This meeting was arranged at short notice by Tony.  He did a great job.

He got the name of the pub where we were meant to meet wrong, that threw a few people.  Even better he got the location of the restaurant wrong, that threw some more, And to top it off he even gave us the wrong name of the restaurant, oh, and it was Spanish, not Italian!

But we survived all that to crowd our way up the stairs to what was, thankfully, a private room, where we proceeded to have a hilariously funny and very noisy and very expensive meeting.

The guest of honour was Doctor Ollie Else.  Ollie was a member from 1994-2002 and only quit when the commute became too long - from Perth.  The other guest was our ex-chairman John Brice.   Both guests were made welcome and introduced to everyone around the table.

There was a bit of confusion when the meeting started, for some reason one of the guests tried to pass himself off as our Chairman.  Luckily there was Nick on hand to to point out that the miscreant was not only NOT our Chairman, but that he was not even a flipping member.  Well put Boutros (or should it be Brutus? Et Tu!).
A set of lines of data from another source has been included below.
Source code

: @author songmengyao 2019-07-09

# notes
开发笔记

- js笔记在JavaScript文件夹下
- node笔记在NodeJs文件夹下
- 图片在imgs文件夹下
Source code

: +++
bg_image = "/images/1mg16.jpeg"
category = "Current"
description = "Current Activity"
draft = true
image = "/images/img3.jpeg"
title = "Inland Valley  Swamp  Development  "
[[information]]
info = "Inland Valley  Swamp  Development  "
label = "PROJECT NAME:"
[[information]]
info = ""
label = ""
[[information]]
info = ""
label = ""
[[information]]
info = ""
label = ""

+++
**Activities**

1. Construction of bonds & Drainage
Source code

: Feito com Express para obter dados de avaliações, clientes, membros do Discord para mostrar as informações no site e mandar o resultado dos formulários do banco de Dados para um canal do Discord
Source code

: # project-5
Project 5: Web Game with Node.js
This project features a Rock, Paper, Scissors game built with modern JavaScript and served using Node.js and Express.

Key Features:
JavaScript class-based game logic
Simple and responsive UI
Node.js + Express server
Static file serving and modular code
Bugger me, but that only bloody tempted the other guest (another illustrious past Chairman) to pipe up and give a 20 minute off-the-cuff speech that had the meeting rolling in the aisles.  To a loud chant of Ollie! Ollie! Ollie! Ollie! the said guest was almost voted in as Chairman on the spot.

Unfortunately Ollie could not step into the breach as he had to head back to Oz to tidy up his affairs after the very sudden and sad loss of his wife Liz, a great loss to him and his family and all the members send their commiserations.  We hope to see Ollie back as a member on his return to the UK.  We will also bank him as a possible future Chairman.  

Will the real Chairman please stand up!!!  Graham!!!   Yes you, stand up.  No you can't change your mind.  Yes, I know you never wanted to be Chairman.  No we don't give a flying fuck.  You're Chairman!!!  Yes we all know you don't know how to do it, come over and let me show you.  

At this point the Obergruppenfuhrer inserts a hand up Graham's arse, the better to work his inner ventriloquists dummy. 

Graham relaxes immediately (Karen, is this a tried and tested trick you use?) and does a very good impression of a Chairman, albeit with a bit of a squeakier voice than his normal mellifluous baritone.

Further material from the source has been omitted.